Indian Auto Ancillary – Feb 07

Posted: February 23, 2007 in The_Entrepreneur_in_Me


Dtd: 22nd Feb 07

Indian Auto Ancillary

Key Positives

Huge potential: Global auto components market is worth over US$ 1 trillion and, considering India’s market size, which is just 0.8% of the total market size, there exists tremendous growth opportunity for the domestic auto players to exploit. Having said that, the benefits will vary for Indian companies. We believe that players that have demonstrated their technical competence and have developed necessary scale are likely to benefit from global outsourcing opportunities. To give an example, around 75% of the total exports were to original equipment manufacturers (OEM) or TIER-1 players in 2006 as compared to around 35% in early 1990s.

More than cost arbitrage: Due to cost related pressures on global auto players and Tier-1 suppliers, a lot of them have started outsourcing components from low cost countries like India, China and some of the Latin American and ASEAN countries. However, the technical capabilities of the Indian players have given them the edge in high precision and critical activities. The industry, which exported components worth over US$ 1.8 bn in 2005, is projected to grow at an impressive CAGR of 34% between 2005 and 2014. It is expected that the total exports will touch US$ 25 bn by 2014.

Learning from the MNCs: The entry of global players such as Ford, GM, Toyota and Honda into the Indian market has allowed the Indian manufacturers to work with these players on global production, quality and delivery systems. It has also helped the global players to see for themselves the evolution of many auto components manufacturers and they are therefore now entrusting them (Indian companies) with more work.

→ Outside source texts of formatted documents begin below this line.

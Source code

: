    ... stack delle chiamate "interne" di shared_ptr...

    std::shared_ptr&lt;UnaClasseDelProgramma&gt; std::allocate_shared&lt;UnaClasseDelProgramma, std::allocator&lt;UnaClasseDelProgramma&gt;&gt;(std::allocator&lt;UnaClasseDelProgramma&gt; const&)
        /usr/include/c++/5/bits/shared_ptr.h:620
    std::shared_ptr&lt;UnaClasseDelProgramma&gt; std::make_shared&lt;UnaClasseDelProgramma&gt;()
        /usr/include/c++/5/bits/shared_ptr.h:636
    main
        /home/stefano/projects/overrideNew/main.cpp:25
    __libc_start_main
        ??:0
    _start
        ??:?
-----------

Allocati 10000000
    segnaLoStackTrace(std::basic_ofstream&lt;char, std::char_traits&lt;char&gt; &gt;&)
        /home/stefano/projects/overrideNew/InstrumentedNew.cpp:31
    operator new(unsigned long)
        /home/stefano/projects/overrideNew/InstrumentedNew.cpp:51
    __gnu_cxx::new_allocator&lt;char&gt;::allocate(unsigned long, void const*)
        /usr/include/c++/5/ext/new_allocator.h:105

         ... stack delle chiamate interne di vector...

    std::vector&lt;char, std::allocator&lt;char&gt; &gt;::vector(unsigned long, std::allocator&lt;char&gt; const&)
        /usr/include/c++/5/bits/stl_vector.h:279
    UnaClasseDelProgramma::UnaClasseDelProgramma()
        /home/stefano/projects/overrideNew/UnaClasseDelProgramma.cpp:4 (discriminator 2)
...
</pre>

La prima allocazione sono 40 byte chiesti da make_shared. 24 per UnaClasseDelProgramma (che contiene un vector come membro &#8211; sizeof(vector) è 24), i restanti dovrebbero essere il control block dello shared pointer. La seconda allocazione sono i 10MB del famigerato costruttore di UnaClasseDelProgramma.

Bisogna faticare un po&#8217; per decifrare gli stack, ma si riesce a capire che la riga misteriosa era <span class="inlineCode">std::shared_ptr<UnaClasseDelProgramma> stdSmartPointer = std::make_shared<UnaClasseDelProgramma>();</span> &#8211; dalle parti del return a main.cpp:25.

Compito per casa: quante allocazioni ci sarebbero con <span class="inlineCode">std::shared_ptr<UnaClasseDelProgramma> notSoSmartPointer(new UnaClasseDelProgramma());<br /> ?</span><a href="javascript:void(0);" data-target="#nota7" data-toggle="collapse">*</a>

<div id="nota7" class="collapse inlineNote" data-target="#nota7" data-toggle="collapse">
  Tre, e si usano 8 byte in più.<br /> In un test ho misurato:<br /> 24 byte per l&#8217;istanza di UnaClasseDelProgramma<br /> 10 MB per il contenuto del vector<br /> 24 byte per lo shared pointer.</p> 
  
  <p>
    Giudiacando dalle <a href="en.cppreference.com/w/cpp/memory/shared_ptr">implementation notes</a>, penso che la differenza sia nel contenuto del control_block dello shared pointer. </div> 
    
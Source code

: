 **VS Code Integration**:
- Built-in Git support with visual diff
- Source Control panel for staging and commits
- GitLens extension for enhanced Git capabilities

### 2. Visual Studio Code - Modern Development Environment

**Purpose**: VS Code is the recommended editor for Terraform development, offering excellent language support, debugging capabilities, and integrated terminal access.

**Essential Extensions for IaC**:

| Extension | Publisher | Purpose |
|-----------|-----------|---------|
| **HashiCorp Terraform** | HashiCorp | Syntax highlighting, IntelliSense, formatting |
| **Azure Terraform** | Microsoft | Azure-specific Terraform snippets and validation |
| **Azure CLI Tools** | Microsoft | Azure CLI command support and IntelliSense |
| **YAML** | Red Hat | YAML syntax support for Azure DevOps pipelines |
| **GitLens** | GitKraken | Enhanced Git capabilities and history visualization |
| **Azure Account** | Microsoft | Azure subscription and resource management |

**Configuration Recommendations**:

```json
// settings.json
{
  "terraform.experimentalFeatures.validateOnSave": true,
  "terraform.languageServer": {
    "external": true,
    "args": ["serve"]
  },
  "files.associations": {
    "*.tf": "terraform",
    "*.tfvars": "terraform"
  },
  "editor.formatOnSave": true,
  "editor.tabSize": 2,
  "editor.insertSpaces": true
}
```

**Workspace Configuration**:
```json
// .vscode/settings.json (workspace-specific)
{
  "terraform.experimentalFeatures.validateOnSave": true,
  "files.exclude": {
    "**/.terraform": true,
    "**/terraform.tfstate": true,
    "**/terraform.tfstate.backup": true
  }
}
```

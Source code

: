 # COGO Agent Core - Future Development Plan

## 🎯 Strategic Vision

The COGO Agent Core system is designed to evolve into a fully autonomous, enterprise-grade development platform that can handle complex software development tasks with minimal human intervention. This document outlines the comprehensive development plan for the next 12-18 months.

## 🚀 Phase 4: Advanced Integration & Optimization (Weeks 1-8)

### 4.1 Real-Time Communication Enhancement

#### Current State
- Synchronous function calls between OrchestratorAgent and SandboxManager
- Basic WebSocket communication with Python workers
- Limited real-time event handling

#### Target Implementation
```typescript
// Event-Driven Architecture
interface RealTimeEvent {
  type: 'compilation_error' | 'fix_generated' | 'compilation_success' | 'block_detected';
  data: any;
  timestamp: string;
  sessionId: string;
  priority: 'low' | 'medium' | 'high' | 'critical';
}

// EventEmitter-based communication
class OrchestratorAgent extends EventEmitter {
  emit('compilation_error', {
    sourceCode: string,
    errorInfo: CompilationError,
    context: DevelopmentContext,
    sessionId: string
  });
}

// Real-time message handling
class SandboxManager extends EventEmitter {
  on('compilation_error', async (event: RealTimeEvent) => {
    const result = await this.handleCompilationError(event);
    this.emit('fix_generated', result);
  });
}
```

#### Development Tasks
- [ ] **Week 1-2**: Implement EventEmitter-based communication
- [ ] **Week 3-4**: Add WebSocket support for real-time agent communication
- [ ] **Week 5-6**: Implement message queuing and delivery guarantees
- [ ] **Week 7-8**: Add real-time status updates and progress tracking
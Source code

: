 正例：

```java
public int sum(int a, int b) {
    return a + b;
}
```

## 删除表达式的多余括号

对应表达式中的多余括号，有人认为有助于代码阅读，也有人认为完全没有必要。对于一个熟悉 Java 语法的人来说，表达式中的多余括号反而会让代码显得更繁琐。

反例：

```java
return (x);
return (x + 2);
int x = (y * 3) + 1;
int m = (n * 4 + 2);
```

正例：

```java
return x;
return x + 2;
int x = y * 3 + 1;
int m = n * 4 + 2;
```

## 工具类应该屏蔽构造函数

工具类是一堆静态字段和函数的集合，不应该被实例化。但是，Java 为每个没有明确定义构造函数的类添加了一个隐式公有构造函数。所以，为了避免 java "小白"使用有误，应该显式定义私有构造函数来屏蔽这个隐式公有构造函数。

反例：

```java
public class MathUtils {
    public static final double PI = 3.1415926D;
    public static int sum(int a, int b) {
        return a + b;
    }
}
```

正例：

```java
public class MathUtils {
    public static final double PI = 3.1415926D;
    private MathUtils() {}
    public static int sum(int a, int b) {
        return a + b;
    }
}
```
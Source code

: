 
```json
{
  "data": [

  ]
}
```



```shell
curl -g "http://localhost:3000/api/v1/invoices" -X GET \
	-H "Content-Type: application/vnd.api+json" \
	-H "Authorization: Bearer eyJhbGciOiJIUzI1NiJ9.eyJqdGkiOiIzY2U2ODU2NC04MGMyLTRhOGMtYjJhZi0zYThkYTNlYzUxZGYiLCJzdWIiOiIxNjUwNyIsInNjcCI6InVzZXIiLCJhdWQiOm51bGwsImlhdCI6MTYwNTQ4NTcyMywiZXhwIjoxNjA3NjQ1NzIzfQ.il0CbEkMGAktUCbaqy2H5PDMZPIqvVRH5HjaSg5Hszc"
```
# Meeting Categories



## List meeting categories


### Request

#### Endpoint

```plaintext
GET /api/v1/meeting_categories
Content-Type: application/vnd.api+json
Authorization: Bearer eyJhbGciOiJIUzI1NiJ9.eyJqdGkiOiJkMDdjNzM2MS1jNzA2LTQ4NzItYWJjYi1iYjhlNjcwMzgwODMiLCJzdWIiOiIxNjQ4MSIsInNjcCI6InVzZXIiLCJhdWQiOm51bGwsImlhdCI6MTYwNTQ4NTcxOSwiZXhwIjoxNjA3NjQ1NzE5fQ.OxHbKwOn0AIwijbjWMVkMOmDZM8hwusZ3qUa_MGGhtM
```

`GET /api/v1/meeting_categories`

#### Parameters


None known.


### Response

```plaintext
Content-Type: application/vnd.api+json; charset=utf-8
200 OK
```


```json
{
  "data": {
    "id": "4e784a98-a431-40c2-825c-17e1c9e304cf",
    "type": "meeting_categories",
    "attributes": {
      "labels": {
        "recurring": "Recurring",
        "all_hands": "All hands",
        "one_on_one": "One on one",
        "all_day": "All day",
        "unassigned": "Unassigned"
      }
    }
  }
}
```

IT advantage: Thanks to the country’s IT advantage, the industry is capable of becoming a full-fledged service provider (research, design, development, testing) to global OEMs and thus score over other low cost countries like China. This, combined with low cost quality manpower strengthens our stand in the global arena.

Key Negatives

Lacking economies of scale: Despite being around 60 years old, the domestic auto ancillary industry is even behind countries like South Korea, Brazil and Mexico in terms of production and sales, thus depriving it the benefit of economies of scale. This makes it difficult for companies to invest extensively in R&D and development, a key competitive tool in the global market. Apart from this, the industry is highly fragmented, which also restricts the Indian players to develop scale (except for few players). Currently there are around 500 players (organised sector), which when compared to the total turnover of the industry indicates the fragmented nature of the same.

Competitive threats: Though Indian players have demonstrated their technical competencies, countries like China can spring in surprises in the long run considering the fact that with global auto players increasing their presence in China, the next logical step would be to rise up the value chain (high end auto ancillaries).

Increasing FTA: The growing number of FTAs (Free Trade Agreements) that are being signed by India with ASEAN countries is likely to hurt the domestic players as they pay a relatively higher excise duty of around 25% as compared to 1%-10% being paid by their ASEAN counterparts.